Acampada en las dunas de Mauritania
DEJAMOS NOUAKCHOTT siguiendo la única carretera que conduce al norte de Mauritania, al desierto de Adrar. El sufrido Toyota cabrioleaba durante el día subiendo y bajando dunas como si de un tiovivo se tratase.
Tras varias horas de ruta a unos 20 kilómetros por hora, con Mohamed al volante, un experto conductor que con ojos de chacal sabía siempre cómo atacar la duna para no hundirnos, llegamos a acampar a Benichab. Buscamos leña (un poco difícil por esos lares) para hacer una buena fogata, dado que las temperaturas bajan mucho. Una vez montada la jaima, sacamos lo necesario de nuestras polvorientas bolsas y bebimos los consabidos tés (tres, no vale uno solo). El sol parece una gran bola de fuego que juega a esconderse poco a poco hasta que se aleja dejándonos con la boca abierta.

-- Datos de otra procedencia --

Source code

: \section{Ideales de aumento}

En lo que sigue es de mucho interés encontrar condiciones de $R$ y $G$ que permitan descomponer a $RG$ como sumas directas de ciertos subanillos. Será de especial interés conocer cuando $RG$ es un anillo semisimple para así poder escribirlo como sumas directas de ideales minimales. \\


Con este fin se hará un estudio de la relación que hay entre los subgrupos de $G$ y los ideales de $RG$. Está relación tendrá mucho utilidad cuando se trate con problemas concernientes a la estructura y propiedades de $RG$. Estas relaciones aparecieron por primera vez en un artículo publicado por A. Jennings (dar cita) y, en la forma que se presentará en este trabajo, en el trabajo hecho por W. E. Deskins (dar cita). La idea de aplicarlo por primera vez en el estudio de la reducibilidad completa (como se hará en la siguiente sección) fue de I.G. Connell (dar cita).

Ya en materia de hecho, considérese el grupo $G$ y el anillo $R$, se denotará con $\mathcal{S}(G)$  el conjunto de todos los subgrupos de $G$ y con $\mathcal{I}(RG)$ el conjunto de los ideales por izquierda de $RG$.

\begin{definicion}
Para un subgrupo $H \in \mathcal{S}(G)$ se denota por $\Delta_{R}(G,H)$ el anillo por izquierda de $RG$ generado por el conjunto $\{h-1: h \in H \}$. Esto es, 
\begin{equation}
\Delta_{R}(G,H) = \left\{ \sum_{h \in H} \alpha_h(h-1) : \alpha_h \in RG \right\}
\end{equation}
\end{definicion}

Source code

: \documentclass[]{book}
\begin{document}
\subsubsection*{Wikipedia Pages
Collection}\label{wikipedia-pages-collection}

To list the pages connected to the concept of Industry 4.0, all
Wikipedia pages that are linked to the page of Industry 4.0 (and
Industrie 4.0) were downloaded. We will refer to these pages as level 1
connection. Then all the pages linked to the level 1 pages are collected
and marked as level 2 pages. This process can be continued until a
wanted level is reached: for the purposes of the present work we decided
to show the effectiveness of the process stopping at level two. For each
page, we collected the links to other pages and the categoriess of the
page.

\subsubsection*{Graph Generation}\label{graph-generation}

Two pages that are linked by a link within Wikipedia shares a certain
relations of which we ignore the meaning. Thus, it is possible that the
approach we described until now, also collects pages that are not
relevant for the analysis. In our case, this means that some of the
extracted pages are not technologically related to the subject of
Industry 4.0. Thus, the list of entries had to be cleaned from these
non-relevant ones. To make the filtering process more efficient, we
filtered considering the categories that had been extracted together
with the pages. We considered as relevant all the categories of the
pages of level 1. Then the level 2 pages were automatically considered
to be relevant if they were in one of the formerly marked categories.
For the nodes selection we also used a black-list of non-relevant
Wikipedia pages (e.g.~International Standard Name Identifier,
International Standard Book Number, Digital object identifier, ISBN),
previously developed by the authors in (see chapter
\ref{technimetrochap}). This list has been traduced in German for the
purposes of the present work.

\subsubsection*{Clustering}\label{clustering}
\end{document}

Después de cenar, nos vamos a dar un paseo. Con las linternas en las manos, nos internamos inocentemente en las dunas. Cuando queremos volver, nos damos cuenta de que estamos perdidas: de repente, a la jaima y al Toyota se los ha tragado el desierto. Intentamos volver sobre nuestros pasos. Inútil esfuerzo. De nuevo en la jaima, con el corazón todavía desbocado, nos adormecemos escuchando los ruidos de la noche: algún que otro chacal, el viento y la paz que perdimos con la gregaria sociedad occidental. Por la mañana temprano, desayuno frugal, toilette rudimentaria detrás de una duna, recogida de sacos de dormir y demás pertrechos, y de nuevo en ruta a Arguin, parque nacional frente al Atlántico, donde salimos a pescar guiados por delfines y acompañados de cormoranes, gaviotas y pelícanos. Con un sencillo hilo con anzuelo cogimos tropecientos tontones (llamados así porque, además de dejarse atrapar siempre, tienen una protuberancia que al tocarlos en la piel produce escozor) y bastantes doradas, que cenamos con una tortilla de patatas que cocinamos para darle un toque español a esta noche mágica.